INTELIGENCIA Y LETRAS

Es por todos sabido que las personas con una inteligencia superior a la media sufren mucho. No sé cuantas universidades norteamericanas me respaldan y seguro que alguna de Canadá ( me reconozco muy partidaria del uso de la expresión «del Canadá»  que no  sé porque se usa -si alguien puede ilustrarme que lo haga- porque me resulta un poco de Julio Verne, aún así me he reprimido).

Las personas con un coeficiente intelectual alto son capaces de ver más lejos que los demás y hasta he llegado a leer que no pueden ser monógamos porque una sola relación no les satisface la superioridad emocional con la que cuentan. Ante esto hay tres opciones: que sea verdad, que sea la coartada de una persona muy torpe pero muy promiscua y se las quiera dar de lista, o un regate desde la inteligencia para huir del compromiso. Hagan sus apuestas, señores.
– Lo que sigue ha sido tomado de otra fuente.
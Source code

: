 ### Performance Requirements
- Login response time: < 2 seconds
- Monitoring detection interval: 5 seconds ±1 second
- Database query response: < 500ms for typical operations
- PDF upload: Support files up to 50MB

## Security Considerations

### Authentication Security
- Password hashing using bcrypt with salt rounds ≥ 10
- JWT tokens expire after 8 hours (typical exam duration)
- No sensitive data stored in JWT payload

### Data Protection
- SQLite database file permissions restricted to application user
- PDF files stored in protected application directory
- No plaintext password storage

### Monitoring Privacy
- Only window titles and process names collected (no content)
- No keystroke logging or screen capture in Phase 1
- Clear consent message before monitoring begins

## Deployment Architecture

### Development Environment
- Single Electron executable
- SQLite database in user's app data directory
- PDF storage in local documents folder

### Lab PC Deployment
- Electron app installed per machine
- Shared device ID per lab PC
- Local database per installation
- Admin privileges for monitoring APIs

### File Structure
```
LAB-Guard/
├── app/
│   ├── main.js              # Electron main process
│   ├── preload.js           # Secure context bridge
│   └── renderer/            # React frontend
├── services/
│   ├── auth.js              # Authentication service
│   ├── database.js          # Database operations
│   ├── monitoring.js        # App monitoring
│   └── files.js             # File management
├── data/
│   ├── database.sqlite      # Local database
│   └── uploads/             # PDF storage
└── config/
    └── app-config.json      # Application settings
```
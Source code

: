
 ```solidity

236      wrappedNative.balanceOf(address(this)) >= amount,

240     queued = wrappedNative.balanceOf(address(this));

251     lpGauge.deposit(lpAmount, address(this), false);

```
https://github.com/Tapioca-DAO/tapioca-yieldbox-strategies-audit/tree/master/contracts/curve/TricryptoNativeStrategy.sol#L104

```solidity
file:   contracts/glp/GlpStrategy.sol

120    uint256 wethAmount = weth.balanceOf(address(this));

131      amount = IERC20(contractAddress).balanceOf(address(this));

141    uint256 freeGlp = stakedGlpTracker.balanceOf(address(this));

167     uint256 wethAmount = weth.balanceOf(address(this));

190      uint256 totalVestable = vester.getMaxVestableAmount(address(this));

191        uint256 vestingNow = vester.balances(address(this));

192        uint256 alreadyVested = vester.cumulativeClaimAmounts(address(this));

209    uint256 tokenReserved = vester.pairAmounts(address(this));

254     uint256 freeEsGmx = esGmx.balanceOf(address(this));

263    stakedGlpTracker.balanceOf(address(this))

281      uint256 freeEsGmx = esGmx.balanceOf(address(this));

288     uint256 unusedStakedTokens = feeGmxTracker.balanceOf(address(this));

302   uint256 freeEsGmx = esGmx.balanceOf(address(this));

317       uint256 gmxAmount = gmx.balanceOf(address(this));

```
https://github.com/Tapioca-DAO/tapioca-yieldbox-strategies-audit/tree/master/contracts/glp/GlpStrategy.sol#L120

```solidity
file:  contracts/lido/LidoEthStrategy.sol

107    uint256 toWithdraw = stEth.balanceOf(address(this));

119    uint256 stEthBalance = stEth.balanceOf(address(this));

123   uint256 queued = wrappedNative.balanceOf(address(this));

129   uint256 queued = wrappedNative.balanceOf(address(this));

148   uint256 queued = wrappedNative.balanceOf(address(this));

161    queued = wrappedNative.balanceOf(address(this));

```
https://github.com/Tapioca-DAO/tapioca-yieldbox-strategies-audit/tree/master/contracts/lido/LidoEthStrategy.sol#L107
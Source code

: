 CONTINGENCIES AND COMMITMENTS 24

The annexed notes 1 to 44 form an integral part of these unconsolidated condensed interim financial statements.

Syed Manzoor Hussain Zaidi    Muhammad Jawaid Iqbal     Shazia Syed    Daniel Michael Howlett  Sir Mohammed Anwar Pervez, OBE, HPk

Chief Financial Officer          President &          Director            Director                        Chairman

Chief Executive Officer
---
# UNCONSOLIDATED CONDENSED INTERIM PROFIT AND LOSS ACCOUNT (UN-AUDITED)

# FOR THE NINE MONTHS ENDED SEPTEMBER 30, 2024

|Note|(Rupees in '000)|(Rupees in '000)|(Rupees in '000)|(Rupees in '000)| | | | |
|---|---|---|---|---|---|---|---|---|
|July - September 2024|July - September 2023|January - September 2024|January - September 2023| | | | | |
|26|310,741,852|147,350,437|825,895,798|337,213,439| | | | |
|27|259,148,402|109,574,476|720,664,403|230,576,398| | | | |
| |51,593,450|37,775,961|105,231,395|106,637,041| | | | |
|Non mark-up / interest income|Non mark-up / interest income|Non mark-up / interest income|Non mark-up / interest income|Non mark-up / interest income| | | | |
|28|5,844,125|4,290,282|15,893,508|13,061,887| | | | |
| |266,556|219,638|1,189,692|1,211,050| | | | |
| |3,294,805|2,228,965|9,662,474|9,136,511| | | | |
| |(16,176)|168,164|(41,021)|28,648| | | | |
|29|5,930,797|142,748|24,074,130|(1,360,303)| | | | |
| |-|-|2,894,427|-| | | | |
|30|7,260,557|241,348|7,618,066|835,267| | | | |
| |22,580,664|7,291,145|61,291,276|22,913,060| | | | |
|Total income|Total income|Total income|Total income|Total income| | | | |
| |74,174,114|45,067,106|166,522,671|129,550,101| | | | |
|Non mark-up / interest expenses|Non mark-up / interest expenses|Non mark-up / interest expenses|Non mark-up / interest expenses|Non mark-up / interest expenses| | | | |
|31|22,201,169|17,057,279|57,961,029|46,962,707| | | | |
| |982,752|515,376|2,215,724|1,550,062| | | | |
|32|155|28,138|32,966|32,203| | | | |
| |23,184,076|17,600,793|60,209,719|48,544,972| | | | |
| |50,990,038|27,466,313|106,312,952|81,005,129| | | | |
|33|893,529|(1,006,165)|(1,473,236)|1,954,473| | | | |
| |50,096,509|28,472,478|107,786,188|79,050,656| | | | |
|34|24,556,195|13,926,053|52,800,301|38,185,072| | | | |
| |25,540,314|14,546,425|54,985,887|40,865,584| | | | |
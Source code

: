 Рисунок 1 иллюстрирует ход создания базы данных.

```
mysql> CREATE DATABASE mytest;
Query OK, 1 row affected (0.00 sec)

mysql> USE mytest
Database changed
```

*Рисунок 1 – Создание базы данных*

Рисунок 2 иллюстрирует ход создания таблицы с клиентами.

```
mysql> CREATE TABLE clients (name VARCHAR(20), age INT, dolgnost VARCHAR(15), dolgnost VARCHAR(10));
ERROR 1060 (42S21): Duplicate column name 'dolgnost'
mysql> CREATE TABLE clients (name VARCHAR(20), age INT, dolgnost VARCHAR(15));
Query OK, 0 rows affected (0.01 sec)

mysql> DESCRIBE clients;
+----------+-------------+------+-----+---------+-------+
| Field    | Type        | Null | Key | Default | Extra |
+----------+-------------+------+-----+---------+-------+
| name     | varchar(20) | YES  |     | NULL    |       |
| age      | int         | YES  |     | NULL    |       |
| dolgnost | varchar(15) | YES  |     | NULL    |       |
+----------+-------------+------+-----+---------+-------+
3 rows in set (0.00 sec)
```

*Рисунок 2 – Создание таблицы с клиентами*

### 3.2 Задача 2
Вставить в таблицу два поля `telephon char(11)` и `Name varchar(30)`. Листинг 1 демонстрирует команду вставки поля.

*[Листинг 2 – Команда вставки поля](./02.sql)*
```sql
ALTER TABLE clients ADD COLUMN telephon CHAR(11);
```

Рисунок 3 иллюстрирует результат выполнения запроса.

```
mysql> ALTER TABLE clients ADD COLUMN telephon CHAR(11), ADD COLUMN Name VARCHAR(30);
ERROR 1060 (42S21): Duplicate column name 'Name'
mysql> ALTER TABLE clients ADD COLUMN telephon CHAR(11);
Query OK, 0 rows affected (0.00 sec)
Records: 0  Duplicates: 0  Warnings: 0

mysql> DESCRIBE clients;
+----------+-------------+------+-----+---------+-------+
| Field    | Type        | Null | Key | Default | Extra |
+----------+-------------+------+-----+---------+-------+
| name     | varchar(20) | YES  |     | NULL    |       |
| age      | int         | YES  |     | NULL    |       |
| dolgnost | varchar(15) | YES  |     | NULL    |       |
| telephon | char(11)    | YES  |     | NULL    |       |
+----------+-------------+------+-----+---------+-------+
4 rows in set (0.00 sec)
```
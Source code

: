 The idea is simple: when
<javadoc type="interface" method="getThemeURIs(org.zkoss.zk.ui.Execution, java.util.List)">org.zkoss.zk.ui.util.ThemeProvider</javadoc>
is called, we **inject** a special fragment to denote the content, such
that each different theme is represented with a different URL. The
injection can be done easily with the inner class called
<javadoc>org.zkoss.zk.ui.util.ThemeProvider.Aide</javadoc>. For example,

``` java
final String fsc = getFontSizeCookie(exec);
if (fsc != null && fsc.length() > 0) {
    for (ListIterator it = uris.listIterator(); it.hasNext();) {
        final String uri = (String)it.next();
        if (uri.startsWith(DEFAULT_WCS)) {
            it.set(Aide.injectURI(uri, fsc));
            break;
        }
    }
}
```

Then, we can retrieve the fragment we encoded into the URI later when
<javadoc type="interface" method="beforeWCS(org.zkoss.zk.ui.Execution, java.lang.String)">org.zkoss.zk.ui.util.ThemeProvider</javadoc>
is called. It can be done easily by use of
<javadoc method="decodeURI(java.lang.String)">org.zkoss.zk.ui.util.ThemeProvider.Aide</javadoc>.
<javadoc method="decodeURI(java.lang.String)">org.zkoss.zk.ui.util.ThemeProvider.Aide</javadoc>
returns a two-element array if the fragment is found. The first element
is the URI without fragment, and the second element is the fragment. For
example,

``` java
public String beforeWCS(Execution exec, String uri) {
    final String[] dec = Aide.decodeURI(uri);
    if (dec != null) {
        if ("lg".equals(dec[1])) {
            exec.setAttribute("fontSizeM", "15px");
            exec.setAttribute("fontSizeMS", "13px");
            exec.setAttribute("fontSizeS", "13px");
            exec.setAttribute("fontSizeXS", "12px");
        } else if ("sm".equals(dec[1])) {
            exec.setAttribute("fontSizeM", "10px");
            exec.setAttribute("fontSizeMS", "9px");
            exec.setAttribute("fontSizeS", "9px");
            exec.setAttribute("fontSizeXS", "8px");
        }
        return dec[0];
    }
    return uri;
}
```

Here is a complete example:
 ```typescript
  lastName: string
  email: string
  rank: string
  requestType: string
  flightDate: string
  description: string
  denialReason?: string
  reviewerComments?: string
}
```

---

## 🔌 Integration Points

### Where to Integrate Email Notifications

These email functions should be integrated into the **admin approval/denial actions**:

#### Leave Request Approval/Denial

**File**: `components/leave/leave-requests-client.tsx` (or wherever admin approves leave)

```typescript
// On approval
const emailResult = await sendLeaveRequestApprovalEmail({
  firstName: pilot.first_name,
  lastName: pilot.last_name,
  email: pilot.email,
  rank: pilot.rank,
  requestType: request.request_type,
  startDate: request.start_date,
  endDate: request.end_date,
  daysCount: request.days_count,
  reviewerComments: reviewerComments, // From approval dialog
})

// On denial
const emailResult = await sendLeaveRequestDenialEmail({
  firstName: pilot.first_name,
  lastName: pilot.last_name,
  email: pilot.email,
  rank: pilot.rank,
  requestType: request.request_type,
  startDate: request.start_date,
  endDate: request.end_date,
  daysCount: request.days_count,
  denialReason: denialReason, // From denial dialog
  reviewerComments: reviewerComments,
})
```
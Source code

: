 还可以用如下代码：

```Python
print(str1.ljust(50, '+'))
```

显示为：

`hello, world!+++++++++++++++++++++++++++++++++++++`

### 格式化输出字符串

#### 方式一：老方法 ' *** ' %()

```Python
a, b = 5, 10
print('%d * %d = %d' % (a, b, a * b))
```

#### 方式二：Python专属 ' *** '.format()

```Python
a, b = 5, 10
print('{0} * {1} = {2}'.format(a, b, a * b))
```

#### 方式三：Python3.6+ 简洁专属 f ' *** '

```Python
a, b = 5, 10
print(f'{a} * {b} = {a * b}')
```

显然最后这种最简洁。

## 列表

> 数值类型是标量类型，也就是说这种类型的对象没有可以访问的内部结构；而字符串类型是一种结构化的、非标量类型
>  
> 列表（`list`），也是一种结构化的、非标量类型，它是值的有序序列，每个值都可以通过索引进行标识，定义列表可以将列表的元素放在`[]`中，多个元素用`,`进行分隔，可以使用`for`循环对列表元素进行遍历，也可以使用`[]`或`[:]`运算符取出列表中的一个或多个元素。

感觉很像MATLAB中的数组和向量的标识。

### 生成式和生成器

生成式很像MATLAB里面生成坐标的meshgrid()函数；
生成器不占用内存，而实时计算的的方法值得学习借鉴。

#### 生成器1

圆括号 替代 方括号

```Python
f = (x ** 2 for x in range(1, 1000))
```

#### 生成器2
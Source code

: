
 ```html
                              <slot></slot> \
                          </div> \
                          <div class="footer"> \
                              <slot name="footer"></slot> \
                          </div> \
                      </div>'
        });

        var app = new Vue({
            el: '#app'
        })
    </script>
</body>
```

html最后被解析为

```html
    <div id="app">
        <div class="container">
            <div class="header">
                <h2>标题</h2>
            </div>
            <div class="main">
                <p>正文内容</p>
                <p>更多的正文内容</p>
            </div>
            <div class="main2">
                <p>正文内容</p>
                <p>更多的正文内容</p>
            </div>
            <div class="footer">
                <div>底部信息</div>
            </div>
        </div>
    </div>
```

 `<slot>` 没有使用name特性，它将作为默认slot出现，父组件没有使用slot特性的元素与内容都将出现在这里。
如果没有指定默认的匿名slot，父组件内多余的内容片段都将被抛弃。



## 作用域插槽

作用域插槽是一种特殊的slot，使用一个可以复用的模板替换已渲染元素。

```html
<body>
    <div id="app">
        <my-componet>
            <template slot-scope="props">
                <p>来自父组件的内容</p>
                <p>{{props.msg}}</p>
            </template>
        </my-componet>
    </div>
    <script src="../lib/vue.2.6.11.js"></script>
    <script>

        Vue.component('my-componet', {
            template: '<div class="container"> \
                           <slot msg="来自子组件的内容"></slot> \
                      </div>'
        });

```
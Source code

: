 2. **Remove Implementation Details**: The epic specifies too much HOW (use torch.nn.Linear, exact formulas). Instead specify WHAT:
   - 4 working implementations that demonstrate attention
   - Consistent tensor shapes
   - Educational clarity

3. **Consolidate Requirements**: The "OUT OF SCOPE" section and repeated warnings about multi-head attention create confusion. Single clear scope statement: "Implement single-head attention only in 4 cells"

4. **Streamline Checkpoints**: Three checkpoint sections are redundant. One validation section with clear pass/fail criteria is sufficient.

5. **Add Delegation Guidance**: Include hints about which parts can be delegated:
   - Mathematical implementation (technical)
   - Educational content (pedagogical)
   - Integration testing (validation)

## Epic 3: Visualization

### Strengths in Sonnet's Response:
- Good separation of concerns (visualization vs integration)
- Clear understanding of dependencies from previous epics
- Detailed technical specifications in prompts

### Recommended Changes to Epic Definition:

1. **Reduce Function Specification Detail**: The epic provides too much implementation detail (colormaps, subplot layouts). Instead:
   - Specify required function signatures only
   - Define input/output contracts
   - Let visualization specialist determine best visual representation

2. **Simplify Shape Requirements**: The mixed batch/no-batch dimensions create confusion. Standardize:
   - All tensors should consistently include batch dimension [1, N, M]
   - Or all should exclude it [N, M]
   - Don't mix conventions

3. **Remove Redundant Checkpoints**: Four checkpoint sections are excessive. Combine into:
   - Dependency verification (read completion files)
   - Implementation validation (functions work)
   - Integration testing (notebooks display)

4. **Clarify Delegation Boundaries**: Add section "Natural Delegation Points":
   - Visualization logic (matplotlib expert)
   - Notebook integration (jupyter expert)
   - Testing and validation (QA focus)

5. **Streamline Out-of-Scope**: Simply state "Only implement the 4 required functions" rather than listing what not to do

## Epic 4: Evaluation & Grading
Yo tengo que reconocer que durante toda mi vida he intentado ponerme cerca de las personas inteligentes, y no tiene nada que ver con el estudio promiscuidad vs coeficiente intelectual, es que me fascina lo que saben y lo que cuenta. Por lo general las personas que saben mucho, siempre están dispuestas a enseñar. Y aunque yo siempre he querido aprender -y a poco que tuviera un poquito más de retentiva, se me habrían fijado más cosas- ni por asomo llego a los niveles de las personas con las que he compartido amistad, charla o discurso.

Entre esas personas tocadas por el don de la inteligencia estaba Alvite. Era un hombre tan inteligente que creo que por eso vivió tantas vidas, incluso estoy convencida que se le quedaron muchas otras por vivir para sentirse pleno del todo. Pero sufrí. Yo no falto a ninguna verdad, ni cuento ningún secreto, diciendo que pasaba por rachas verdaderamente duras y así lo trasladó en la introducción de «Lilas en un prado negro». Aunque no me fascinaban sus remordimientos ni sus entresijos mentales, porque lo veía sufrir, reconozco que me admiraba hasta niveles inauditos su capacidad para sentarse delante de un teclado y ponerse a escribir. Me parecía que le salía tan fácil, que era tan innato su don, que cuando no entregaba columna a tiempo, porque su estado no se lo permitía, me «enfadaba». No era un enfado cierto, era la frustración de no poder leer otra obra de arte. Siempre me decía lo mismo: «no creas que es tan fácil como hacer churros». Pues ni por esas me quedaba tranquila, para mí lo suyo era un don.También es verdad que cuando no me gustaba una de las columnas, que las había, se lo decía directamente y entonces el que se «enfadaba» era él.

Hoy -como tantos días, todos- me he acordado de él cuando me he puesto delante de este teclado. Yo no tengo una de esas depresiones que permiten escribir, a ratos, con una amargura negra y descarnada, pero que a la vez dejan inerte para la vida. Por suerte mi estado de salud mental es razonablemente bueno, con las «taras» que traía de fábrica y alguna más que me he ido agenciando por el camino. De estas últimas espero que al menos la mitad se vayan por donde han venido, a ser posible pronto, y a otras ya les he cogido cariño. Pero, de un tiempo a esta parte, he descubierto que cuando el ánimo es gris se tiene la opción de volcar en letras parte del dolor, las lágrimas se transforman en líneas húmedas y pueden quedar textos bastante aceptables, amén de cierto alivio en el alma. Lo malo es cuando sólo se ve en negro, en todos los tonos de negro que no son más que oscuridades diferentes, entonces es imposible volcarse en nada, se sobrevive por supervivencia,  y no se puede escribir nada.

Así que valgan hoy estas gotas como sincero perdón al maestro, llena de arrepentimiento por las veces que dije que lo intentara, e insistí, por la de ocasiones en las que no comprendí su negativa. Es lo que ocurre cuando te rodeas de personas muy inteligentes, que a veces cuando por fin lo entiendes…es demasiado tarde.